ACTION ITEM —
Among the lines of data below, reproduce only those from the one with "S.~Yan, Y.~H. Kwan, C.~S." through the one with "customers, in support", exactly as they stand, both ends included.

[Stored entries]

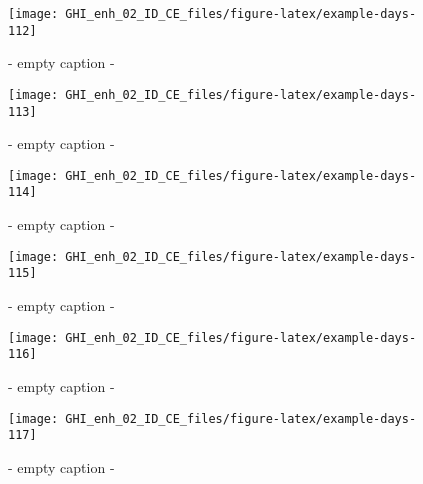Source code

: \documentclass[
  10pt,
  a4paper,oneside]{article}
\begin{document}
\begin{figure}[H]

{\centering \texttt{[image: GHI\_enh\_02\_ID\_CE\_files/figure-latex/example-days-112]} 

}

\caption{ - empty caption - }\label{fig:example-days-112}
\end{figure}

\begin{figure}[H]

{\centering \texttt{[image: GHI\_enh\_02\_ID\_CE\_files/figure-latex/example-days-113]} 

}

\caption{ - empty caption - }\label{fig:example-days-113}
\end{figure}

\begin{figure}[H]

{\centering \texttt{[image: GHI\_enh\_02\_ID\_CE\_files/figure-latex/example-days-114]} 

}

\caption{ - empty caption - }\label{fig:example-days-114}
\end{figure}

\begin{figure}[H]

{\centering \texttt{[image: GHI\_enh\_02\_ID\_CE\_files/figure-latex/example-days-115]} 

}

\caption{ - empty caption - }\label{fig:example-days-115}
\end{figure}

\begin{figure}[H]

{\centering \texttt{[image: GHI\_enh\_02\_ID\_CE\_files/figure-latex/example-days-116]} 

}

\caption{ - empty caption - }\label{fig:example-days-116}
\end{figure}

\begin{figure}[H]

{\centering \texttt{[image: GHI\_enh\_02\_ID\_CE\_files/figure-latex/example-days-117]} 

}

\caption{ - empty caption - }\label{fig:example-days-117}
\end{figure}
\end{document}
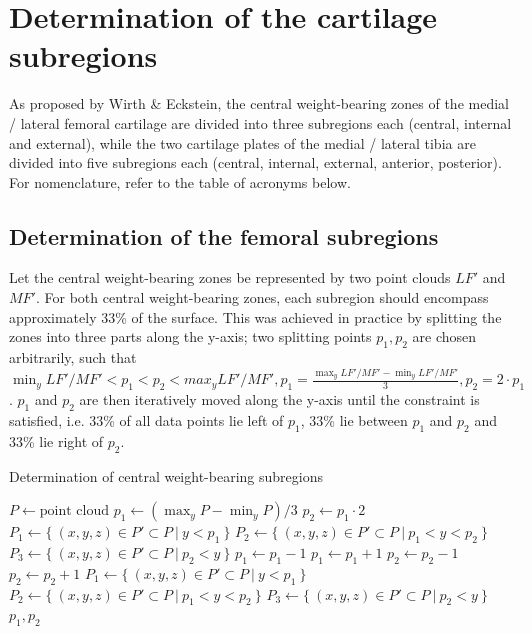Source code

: \section{Determination of the cartilage subregions}
\label{sec:Subregions}
As proposed by Wirth \& Eckstein, the central weight-bearing zones of the medial / lateral femoral cartilage are divided into three subregions each (central, internal and external), while the two cartilage plates of the medial / lateral tibia are divided into five subregions each (central, internal, external, anterior, posterior). For nomenclature, refer to the table of acronyms below. 
\subsection{Determination of the femoral subregions}
Let the central weight-bearing zones be represented by two point clouds $LF'$ and $MF'$. For both central weight-bearing zones, each subregion should encompass approximately 33\% of the surface. This was achieved in practice by splitting the zones into three parts along the y-axis; two splitting points $p_1, p_2$ are chosen arbitrarily, such that $\min_{y} LF'/MF' < p_1 < p_2 < max_{y} LF'/MF', p_1 = \frac{\max_{y} LF'/MF' - \min_{y} LF'/MF'}{3}, p_2 = 2 \cdot p_1$. $p_1$ and $p_2$ are then iteratively moved along the y-axis until the constraint is satisfied, i.e. 33\% of all data points lie left of $p_1$, 33\% lie between $p_1$ and $p_2$ and 33\% lie right of $p_2$.
\begin{algorithm}
	\caption{Determination of central weight-bearing subregions}
	\label{algo:cwbzRegions}
	\begin{algorithmic}[1]
		\State $P \gets \text{point cloud}$
		\State $p_1 \gets (\max_{y} P - \min_{y} P) / 3$
		\State $p_2 \gets p_1 \cdot 2$
		\State $P_1 \gets \{\:(x,y,z) \in P' \subset P \:|\: y < p_1\:\}$
		\State $P_2 \gets \{\:(x,y,z) \in P' \subset P \:|\: p_1 < y < p_2\:\}$
		\State $P_3 \gets \{\:(x,y,z) \in P' \subset P \:|\: p_2 < y\:\}$
		\Repeat
				\State $p_1 \gets p_1 - 1$
			\Else
				\State $p_1 \gets p_1 + 1$
			\EndIf
				\State $p_2 \gets p_2 - 1$
			\Else
				\State $p_2 \gets p_2 + 1$
			\EndIf
			\State $P_1 \gets \{\:(x,y,z) \in P' \subset P \:|\: y < p_1\:\}$
			\State $P_2 \gets \{\:(x,y,z) \in P' \subset P \:|\: p_1 < y < p_2\:\}$
			\State $P_3 \gets \{\:(x,y,z) \in P' \subset P \:|\: p_2 < y\:\}$
		\State
		\Return $p_1, p_2$
		\EndProcedure
	\end{algorithmic}
\end{algorithm}
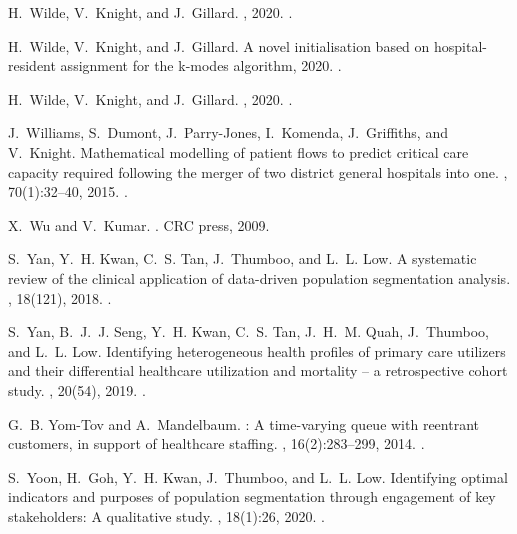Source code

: \documentclass[11pt]{article}
\begin{document}
\begin{thebibliography}{10}
H.~Wilde, V.~Knight, and J.~Gillard.
, 2020.
\newblock \href {https://doi.org/10.5281/zenodo.3924716}
  {}.

H.~Wilde, V.~Knight, and J.~Gillard.
\newblock A novel initialisation based on hospital-resident assignment for the
  k-modes algorithm, 2020.
\newblock \href {http://arxiv.org/abs/2002.02701} {}.

H.~Wilde, V.~Knight, and J.~Gillard.
, 2020.
\newblock \href {https://doi.org/10.5281/zenodo.3908167}
  {}.

J.~Williams, S.~Dumont, J.~Parry-Jones, I.~Komenda, J.~Griffiths, and
  V.~Knight.
\newblock Mathematical modelling of patient flows to predict critical care
  capacity required following the merger of two district general hospitals into
  one.
, 70(1):32--40, 2015.
\newblock \href {https://doi.org/10.1111/anae.12839}
  {}.

X.~Wu and V.~Kumar.
.
\newblock CRC press, 2009.

S.~Yan, Y.~H. Kwan, C.~S. Tan, J.~Thumboo, and L.~L. Low.
\newblock A systematic review of the clinical application of data-driven
  population segmentation analysis.
, 18(121), 2018.
\newblock \href {https://doi.org/10.1186/s12874-018-0584-9}
  {}.

S.~Yan, B.~J.~J. Seng, Y.~H. Kwan, C.~S. Tan, J.~H.~M. Quah, J.~Thumboo, and
  L.~L. Low.
\newblock Identifying heterogeneous health profiles of primary care utilizers
  and their differential healthcare utilization and mortality – a
  retrospective cohort study.
, 20(54), 2019.
\newblock \href {https://doi.org/10.1186/s12875-019-0939-2}
  {}.

G.~B. Yom-Tov and A.~Mandelbaum.
: A time-varying queue with reentrant customers, in support
  of healthcare staffing.
, 16(2):283--299,
  2014.
\newblock \href {https://doi.org/10.1287/msom.2013.0474}
  {}.

S.~Yoon, H.~Goh, Y.~H. Kwan, J.~Thumboo, and L.~L. Low.
\newblock Identifying optimal indicators and purposes of population
  segmentation through engagement of key stakeholders: A qualitative study.
, 18(1):26, 2020.
\newblock \href {https://doi.org/10.1186/s12961-019-0519-x}
  {}.

\end{thebibliography}
\end{document}
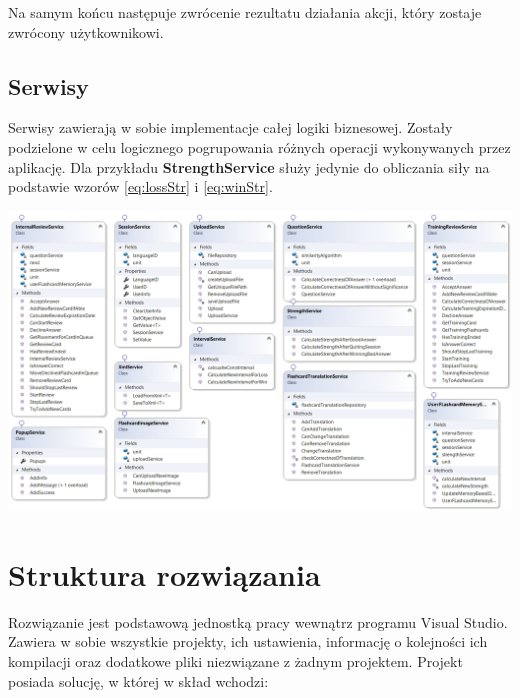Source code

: Na samym końcu następuje zwrócenie rezultatu działania akcji, który zostaje zwrócony użytkownikowi.

\subsection{Serwisy}

Serwisy zawierają w sobie implementacje całej logiki biznesowej. Zostały podzielone w celu logicznego pogrupowania różnych operacji wykonywanych przez aplikację. Dla przykładu \textbf{StrengthService} służy jedynie do obliczania siły na podstawie wzorów \ref{eq:lossStr} i \ref{eq:winStr}.
\newpage

\begin{landscape}
\begin{center}
	\includegraphics[width=\paperwidth]{images/Serwisy.png}
\end{center}
\end{landscape}


\section{Struktura rozwiązania}

Rozwiązanie jest podstawową jednostką pracy wewnątrz programu Visual Studio. Zawiera w sobie wszystkie projekty, ich ustawienia, informację o kolejności ich kompilacji oraz dodatkowe pliki niezwiązane z żadnym projektem. Projekt posiada solucję, w której w skład wchodzi:

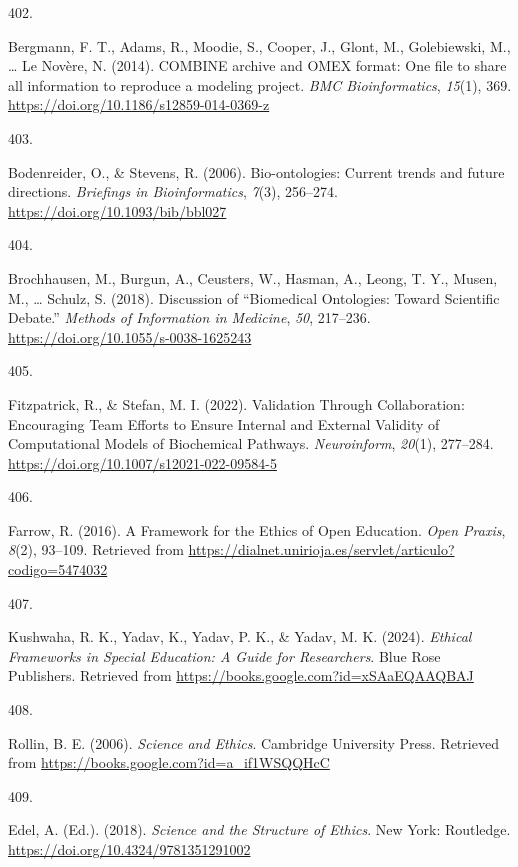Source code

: \documentclass[
  11pt,
  letterpaper,
]{scrreprt}
\newlength{\cslhangindent}
\newlength{\csllabelwidth}
\newenvironment{CSLReferences}[2] %
 {\begin{list}{}{%
  \setlength{\itemindent}{0pt}
  \setlength{\leftmargin}{0pt}
  \setlength{\parsep}{0pt}
  \ifodd #1
   \setlength{\leftmargin}{\cslhangindent}
   \setlength{\itemindent}{-1\cslhangindent}
  \fi
  \setlength{\itemsep}{#2\baselineskip}}}
 {\end{list}}
\newcommand{\CSLLeftMargin}[1]{\parbox[t]{\csllabelwidth}{\strut#1\strut}}
\newcommand{\CSLRightInline}[1]{\parbox[t]{\linewidth - \csllabelwidth}{\strut#1\strut}}
\begin{document}
\begin{CSLReferences}{0}{0}
\CSLLeftMargin{402. }%
\CSLRightInline{Bergmann, F. T., Adams, R., Moodie, S., Cooper, J.,
Glont, M., Golebiewski, M., \ldots{} Le Novère, N. (2014). {COMBINE}
archive and {OMEX} format: One file to share all information to
reproduce a modeling project. \emph{BMC Bioinformatics}, \emph{15}(1),
369. \url{https://doi.org/10.1186/s12859-014-0369-z}}

\CSLLeftMargin{403. }%
\CSLRightInline{Bodenreider, O., \& Stevens, R. (2006). Bio-ontologies:
Current trends and future directions. \emph{Briefings in
Bioinformatics}, \emph{7}(3), 256--274.
\url{https://doi.org/10.1093/bib/bbl027}}

\CSLLeftMargin{404. }%
\CSLRightInline{Brochhausen, M., Burgun, A., Ceusters, W., Hasman, A.,
Leong, T. Y., Musen, M., \ldots{} Schulz, S. (2018). Discussion of
{``{Biomedical Ontologies}: {Toward Scientific Debate}.''} \emph{Methods
of Information in Medicine}, \emph{50}, 217--236.
\url{https://doi.org/10.1055/s-0038-1625243}}

\CSLLeftMargin{405. }%
\CSLRightInline{Fitzpatrick, R., \& Stefan, M. I. (2022). Validation
{Through Collaboration}: {Encouraging Team Efforts} to {Ensure Internal}
and {External Validity} of {Computational Models} of {Biochemical
Pathways}. \emph{Neuroinform}, \emph{20}(1), 277--284.
\url{https://doi.org/10.1007/s12021-022-09584-5}}

\CSLLeftMargin{406. }%
\CSLRightInline{Farrow, R. (2016). A {Framework} for the {Ethics} of
{Open Education}. \emph{Open Praxis}, \emph{8}(2), 93--109. Retrieved
from \url{https://dialnet.unirioja.es/servlet/articulo?codigo=5474032}}

\CSLLeftMargin{407. }%
\CSLRightInline{Kushwaha, R. K., Yadav, K., Yadav, P. K., \& Yadav, M.
K. (2024). \emph{Ethical {Frameworks} in {Special Education}: {A Guide}
for {Researchers}}. Blue Rose Publishers. Retrieved from
\url{https://books.google.com?id=xSAaEQAAQBAJ}}

\CSLLeftMargin{408. }%
\CSLRightInline{Rollin, B. E. (2006). \emph{Science and {Ethics}}.
Cambridge University Press. Retrieved from
\url{https://books.google.com?id=a_if1WSQQHcC}}

\CSLLeftMargin{409. }%
\CSLRightInline{Edel, A. (Ed.). (2018). \emph{Science and the
{Structure} of {Ethics}}. New York: Routledge.
\url{https://doi.org/10.4324/9781351291002}}


\end{CSLReferences}
\end{document}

RESULT OF THIS EXERCISE —
S.~Yan, Y.~H. Kwan, C.~S. Tan, J.~Thumboo, and L.~L. Low.
\newblock A systematic review of the clinical application of data-driven
  population segmentation analysis.
, 18(121), 2018.
\newblock \href {https://doi.org/10.1186/s12874-018-0584-9}
  {}.

S.~Yan, B.~J.~J. Seng, Y.~H. Kwan, C.~S. Tan, J.~H.~M. Quah, J.~Thumboo, and
  L.~L. Low.
\newblock Identifying heterogeneous health profiles of primary care utilizers
  and their differential healthcare utilization and mortality – a
  retrospective cohort study.
, 20(54), 2019.
\newblock \href {https://doi.org/10.1186/s12875-019-0939-2}
  {}.

G.~B. Yom-Tov and A.~Mandelbaum.
: A time-varying queue with reentrant customers, in support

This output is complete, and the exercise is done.